II.                   Egypt Land

Rosa Parks wasn’t a Lutheran. The activist and advocate was a lifelong member of the African Methodist Episcopal Church, one of the historic denominations of the ‘Black Church’. From Denmark Vesey’s freedom dreams to Aretha Franklin’s soaring voice, this institution is central to the political, cultural, artistic and social currents of the United States. The Black Church includes Black denominations like the AME Church and Black congregations within White denominations like the Lutheran Church, often established as ‘missions’ in the Reconstruction and Jim Crow-era South.

One such mission church, Trinity Lutheran, hosted meetings of the NAACP Youth Council for which Parks served as secretary in the mid-1950s. Trinity’s White pastor, Robert S. Graetz, and Ms. Parks were friends, veterans of the venerable Highlander Folk School in Tennessee.

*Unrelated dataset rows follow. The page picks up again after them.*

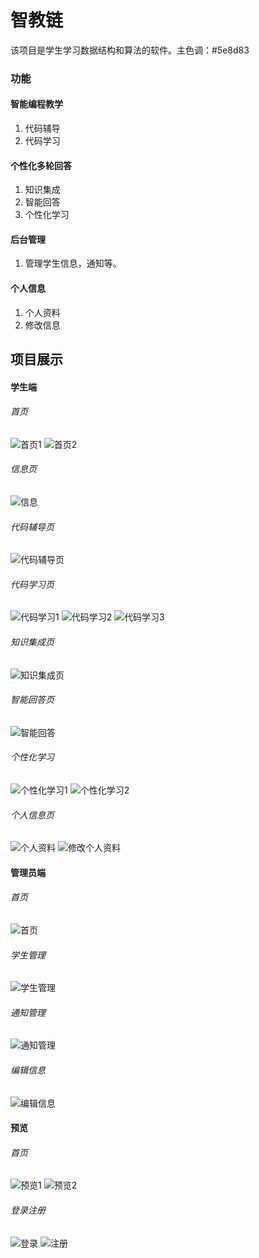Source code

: # 智教链

该项目是学生学习数据结构和算法的软件。主色调：#5e8d83

### 功能

#### 智能编程教学

1. 代码辅导
2. 代码学习

#### 个性化多轮回答

1. 知识集成
2. 智能回答
3. 个性化学习

#### 后台管理

1. 管理学生信息，通知等。

#### 个人信息

1. 个人资料
2. 修改信息

## 项目展示

#### 学生端

###### 首页

![首页1](public/images/首页1.png)
![首页2](public/images/首页2.png)

###### 信息页

![信息](public/images/信息.png)

###### 代码辅导页

![代码辅导页](public/images/代码辅导页.png)

###### 代码学习页

![代码学习1](public/images/代码学习1.png)
![代码学习2](public/images/代码学习2.png)
![代码学习3](public/images/代码学习3.png)

###### 知识集成页

![知识集成页](public/images/知识集成页.png)

###### 智能回答页

![智能回答](public/images/智能回答.png)

###### 个性化学习

![个性化学习1](public/images/个性化学习1.png)
![个性化学习2](public/images/个性化学习2.png)

###### 个人信息页

![个人资料](public/images/个人资料.png)
![修改个人资料](public/images/修改个人资料.png)

#### 管理员端

###### 首页

![首页](public/images/首页.png)

###### 学生管理

![学生管理](public/images/学生管理.png)

###### 通知管理

![通知管理](public/images/通知管理.png)

###### 编辑信息

![编辑信息](public/images/编辑信息.png)

#### 预览

###### 首页

![预览1](public/images/预览1.png)
![预览2](public/images/预览2.png)

###### 登录注册

![登录](public/images/登录.png)
![注册](public/images/注册.png)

Pastor Graetz was one of the few White ministers who spoke out in support of the bus boycott initiated December 5, 1955 by Parks and her collaborators on the Montgomery Women’s Political Council.

Graetz’s parsonage was bombed. White friends rebuked him and his wife, Jeannie. White children called them “n-----lovers”. In 1958 his superiors transferred him to a church in Ohio. One Montgomery parishioner told him, “We didn’t want you to leave, but we knew if you didn’t, sooner or later you’d be killed.” Ms. Parks and her husband Raymond left, too, finding themselves unemployable because of her activism. They settled in Detroit, Michigan, where she did constituent work for Congressman John Conyers until her retirement in 1988. Ms. Parks passed in October 2005, a few months after my Grandma Jan.

My mom isn’t a Lutheran, either. She was born in Montgomery in December 1956, 390 days into the Boycott, and grew up in a synagogue whose rabbi kept his mouth shut about it. My Grandpa Ralph was a young child at Temple Beth Or when the previous rabbi, Benjamin Goldstein, was fired for organizing in support of the Scottsboro Boys and striking Black sharecroppers in 1933. I didn’t know about Rabbi Goldstein until 2019, three years after Grandpa Ralph’s death and a year after my Grandma Ellen’s.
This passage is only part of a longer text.